Our work tackled the biggest barriers to using ICL consistently across surveys and simulations. The team delivered four main advances:
1. Making simulations look real
We developed methods to turn simulated clusters into “mock telescope images” that include all the quirks of real observations—sky glow, instrument blur, and noise. This allows fair comparisons between techniques and helps identify biases.
2. Establishing measurement ground rules
We drew up practical guidelines for separating ICL from galaxies and background light, reporting uncertainties, and applying tests that any method must pass. These rules are already feeding into the construction of ICL catalogues from Euclid.
3. Building a community resource
We created a shared library of simulated clusters with both “ground truth” maps (stellar ages, chemistry, dynamics) and matching synthetic images. This library is openly available here for anyone to test and refine their own methods.
4. Linking ICL to cluster mass and history
We clarified when ICL can—and cannot—be used as a tracer of total cluster mass.

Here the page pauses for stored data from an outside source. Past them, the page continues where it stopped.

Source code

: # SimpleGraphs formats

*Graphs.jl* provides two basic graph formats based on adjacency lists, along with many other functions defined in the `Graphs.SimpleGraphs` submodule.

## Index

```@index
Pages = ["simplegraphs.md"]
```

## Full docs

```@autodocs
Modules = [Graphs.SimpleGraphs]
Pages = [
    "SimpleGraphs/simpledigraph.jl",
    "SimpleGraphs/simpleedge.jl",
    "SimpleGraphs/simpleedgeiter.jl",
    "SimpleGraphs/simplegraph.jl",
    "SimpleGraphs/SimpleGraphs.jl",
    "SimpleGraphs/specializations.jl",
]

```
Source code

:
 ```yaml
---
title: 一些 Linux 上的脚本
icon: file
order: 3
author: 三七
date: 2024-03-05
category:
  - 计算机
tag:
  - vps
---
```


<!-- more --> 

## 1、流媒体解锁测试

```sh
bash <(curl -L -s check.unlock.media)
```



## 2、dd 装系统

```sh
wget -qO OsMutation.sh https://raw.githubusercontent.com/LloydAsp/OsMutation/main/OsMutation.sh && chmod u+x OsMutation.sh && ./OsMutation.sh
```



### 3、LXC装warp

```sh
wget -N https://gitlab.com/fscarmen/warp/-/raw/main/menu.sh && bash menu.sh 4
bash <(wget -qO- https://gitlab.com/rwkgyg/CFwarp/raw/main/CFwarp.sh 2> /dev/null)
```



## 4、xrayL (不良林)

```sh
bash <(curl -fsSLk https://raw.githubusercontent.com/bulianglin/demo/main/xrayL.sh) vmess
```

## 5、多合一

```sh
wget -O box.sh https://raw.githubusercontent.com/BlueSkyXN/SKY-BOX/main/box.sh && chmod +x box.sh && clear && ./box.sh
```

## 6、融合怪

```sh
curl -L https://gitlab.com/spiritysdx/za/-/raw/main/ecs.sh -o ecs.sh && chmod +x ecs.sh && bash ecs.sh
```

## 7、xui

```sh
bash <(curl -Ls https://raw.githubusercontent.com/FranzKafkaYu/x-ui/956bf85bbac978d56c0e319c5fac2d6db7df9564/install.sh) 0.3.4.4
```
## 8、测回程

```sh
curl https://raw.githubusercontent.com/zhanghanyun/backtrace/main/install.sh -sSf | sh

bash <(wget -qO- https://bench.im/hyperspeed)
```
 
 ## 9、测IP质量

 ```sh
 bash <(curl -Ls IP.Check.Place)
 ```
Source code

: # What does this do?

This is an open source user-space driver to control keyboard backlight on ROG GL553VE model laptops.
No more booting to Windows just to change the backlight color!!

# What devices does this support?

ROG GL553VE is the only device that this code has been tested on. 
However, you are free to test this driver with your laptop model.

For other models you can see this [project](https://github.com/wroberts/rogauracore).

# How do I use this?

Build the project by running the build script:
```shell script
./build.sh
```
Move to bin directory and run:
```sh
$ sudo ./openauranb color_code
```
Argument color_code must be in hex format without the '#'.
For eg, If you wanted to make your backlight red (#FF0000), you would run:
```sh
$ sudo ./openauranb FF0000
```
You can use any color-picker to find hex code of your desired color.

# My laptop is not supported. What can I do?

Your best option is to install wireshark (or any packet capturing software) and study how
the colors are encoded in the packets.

Its reliability depends on how dynamically “settled” a cluster is and how deep the observations go.
From Kimmig et al. (2025). The fraction of cluster stellar mass found in the intracluster light plus brightest cluster galaxy, f(ICL+BCG), is a reliable tracer of when a cluster assembled. In relaxed systems this fraction steadily increases by ~3–4% per Gyr, meaning it can be used to rank clusters by their dynamical state and formation time.
From Butler et al. (2025). The intracluster light does not perfectly trace dark matter: its stars have ~25% lower mean specific energy and more radial orbits than the dark matter. This shows that while ICL is valuable for studying cluster histories, it cannot be used as an unbiased map of the dark matter distribution.